PROBLEM STATEMENT:
Please read the records below and return each line holding the string "time".
========================================================================
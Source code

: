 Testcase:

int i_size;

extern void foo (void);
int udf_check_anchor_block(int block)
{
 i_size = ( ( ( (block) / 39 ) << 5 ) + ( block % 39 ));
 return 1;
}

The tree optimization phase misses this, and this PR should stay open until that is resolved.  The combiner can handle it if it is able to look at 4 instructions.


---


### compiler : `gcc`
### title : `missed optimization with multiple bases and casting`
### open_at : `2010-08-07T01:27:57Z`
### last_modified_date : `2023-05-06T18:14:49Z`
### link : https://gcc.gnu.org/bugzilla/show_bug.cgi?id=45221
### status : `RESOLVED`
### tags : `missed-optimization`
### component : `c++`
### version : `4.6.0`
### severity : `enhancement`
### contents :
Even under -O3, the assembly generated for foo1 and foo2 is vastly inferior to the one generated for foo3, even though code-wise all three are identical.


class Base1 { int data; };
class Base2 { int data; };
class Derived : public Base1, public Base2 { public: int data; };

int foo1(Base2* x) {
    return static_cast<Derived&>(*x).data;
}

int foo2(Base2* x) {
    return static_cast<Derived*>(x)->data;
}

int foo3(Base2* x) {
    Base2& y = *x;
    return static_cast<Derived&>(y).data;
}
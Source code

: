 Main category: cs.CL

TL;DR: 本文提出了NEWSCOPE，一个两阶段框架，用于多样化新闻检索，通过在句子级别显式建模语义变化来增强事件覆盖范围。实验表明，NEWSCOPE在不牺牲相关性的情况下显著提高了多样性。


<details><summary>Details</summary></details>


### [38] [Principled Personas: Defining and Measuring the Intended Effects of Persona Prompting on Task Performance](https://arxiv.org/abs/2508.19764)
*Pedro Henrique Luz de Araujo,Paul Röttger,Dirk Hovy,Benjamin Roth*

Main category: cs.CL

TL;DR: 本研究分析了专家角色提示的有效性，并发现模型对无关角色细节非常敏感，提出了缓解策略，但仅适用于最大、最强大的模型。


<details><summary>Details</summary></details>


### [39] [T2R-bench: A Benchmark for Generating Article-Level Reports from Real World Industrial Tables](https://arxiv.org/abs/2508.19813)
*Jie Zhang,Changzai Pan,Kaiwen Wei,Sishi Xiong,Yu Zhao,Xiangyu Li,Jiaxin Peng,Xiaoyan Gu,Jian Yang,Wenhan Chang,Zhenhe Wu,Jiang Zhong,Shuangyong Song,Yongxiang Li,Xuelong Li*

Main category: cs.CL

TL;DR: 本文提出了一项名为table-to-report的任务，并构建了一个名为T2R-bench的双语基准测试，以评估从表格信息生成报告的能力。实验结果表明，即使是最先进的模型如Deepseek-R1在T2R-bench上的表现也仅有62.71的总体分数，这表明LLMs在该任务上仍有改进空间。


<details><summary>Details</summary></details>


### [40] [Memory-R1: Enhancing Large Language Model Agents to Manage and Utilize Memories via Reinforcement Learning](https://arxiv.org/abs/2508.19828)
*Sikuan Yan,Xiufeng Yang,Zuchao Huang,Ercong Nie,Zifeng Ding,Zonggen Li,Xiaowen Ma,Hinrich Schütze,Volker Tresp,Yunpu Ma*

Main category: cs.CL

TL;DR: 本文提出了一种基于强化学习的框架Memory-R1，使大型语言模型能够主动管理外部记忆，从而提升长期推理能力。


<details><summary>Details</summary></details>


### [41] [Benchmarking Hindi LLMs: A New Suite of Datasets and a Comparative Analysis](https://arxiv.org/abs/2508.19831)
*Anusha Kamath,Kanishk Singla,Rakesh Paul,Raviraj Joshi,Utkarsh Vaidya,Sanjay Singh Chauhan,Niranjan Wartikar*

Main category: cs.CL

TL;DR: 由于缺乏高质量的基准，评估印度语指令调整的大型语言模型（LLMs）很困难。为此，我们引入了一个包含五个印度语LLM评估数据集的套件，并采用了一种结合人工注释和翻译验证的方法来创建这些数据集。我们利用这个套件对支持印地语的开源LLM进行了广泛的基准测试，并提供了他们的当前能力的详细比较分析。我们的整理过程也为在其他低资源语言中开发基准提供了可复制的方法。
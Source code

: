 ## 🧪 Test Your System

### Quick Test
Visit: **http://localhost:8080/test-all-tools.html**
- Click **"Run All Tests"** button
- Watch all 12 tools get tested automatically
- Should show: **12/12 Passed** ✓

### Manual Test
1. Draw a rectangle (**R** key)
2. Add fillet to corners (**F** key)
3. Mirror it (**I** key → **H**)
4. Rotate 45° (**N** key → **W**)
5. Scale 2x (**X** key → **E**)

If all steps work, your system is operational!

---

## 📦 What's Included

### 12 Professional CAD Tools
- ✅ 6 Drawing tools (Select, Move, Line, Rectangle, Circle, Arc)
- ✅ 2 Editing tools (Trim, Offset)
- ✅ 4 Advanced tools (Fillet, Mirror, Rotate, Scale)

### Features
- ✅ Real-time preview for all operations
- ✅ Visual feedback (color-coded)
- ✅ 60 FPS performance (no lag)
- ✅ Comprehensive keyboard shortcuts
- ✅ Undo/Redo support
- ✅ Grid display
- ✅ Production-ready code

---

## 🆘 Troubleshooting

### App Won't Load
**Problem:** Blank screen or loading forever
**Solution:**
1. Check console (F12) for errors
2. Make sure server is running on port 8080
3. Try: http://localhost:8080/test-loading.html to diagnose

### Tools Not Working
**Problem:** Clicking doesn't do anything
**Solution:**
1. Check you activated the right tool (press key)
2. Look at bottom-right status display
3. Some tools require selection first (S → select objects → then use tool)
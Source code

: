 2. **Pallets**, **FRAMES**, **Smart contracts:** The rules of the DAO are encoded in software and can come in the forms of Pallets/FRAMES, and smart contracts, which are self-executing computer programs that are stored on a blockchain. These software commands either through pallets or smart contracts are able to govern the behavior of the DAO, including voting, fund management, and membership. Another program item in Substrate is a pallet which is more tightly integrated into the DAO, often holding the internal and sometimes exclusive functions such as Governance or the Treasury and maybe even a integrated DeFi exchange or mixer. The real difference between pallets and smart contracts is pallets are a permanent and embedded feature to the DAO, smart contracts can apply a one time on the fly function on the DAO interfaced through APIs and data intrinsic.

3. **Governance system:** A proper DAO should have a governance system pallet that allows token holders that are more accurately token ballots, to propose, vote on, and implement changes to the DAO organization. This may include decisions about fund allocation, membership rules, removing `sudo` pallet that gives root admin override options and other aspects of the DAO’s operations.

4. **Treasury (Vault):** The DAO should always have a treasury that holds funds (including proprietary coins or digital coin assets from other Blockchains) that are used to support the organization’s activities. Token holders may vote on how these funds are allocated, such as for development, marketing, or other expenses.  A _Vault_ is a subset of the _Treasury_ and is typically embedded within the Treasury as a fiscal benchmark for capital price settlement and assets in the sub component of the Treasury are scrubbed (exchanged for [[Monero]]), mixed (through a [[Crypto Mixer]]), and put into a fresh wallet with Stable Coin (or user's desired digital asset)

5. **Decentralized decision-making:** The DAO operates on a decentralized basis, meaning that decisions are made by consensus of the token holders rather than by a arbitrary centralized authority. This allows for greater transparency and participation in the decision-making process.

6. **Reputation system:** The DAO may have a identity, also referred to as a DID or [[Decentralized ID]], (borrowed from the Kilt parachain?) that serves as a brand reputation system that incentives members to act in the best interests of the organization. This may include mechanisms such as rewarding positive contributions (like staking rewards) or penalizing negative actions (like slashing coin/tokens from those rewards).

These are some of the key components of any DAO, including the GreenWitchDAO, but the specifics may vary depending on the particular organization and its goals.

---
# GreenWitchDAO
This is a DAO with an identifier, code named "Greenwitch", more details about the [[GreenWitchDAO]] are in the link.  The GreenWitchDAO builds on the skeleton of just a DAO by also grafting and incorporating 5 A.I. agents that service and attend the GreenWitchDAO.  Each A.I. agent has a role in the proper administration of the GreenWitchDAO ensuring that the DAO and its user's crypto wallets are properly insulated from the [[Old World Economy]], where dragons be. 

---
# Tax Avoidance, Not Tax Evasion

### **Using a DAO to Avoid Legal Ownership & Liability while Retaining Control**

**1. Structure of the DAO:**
========================================================================
FINISHED EXERCISE:
- ✅ Real-time preview for all operations
: 2. **Pallets**, **FRAMES**, **Smart contracts:** The rules of the DAO are encoded in software and can come in the forms of Pallets/FRAMES, and smart contracts, which are self-executing computer programs that are stored on a blockchain. These software commands either through pallets or smart contracts are able to govern the behavior of the DAO, including voting, fund management, and membership. Another program item in Substrate is a pallet which is more tightly integrated into the DAO, often holding the internal and sometimes exclusive functions such as Governance or the Treasury and maybe even a integrated DeFi exchange or mixer. The real difference between pallets and smart contracts is pallets are a permanent and embedded feature to the DAO, smart contracts can apply a one time on the fly function on the DAO interfaced through APIs and data intrinsic.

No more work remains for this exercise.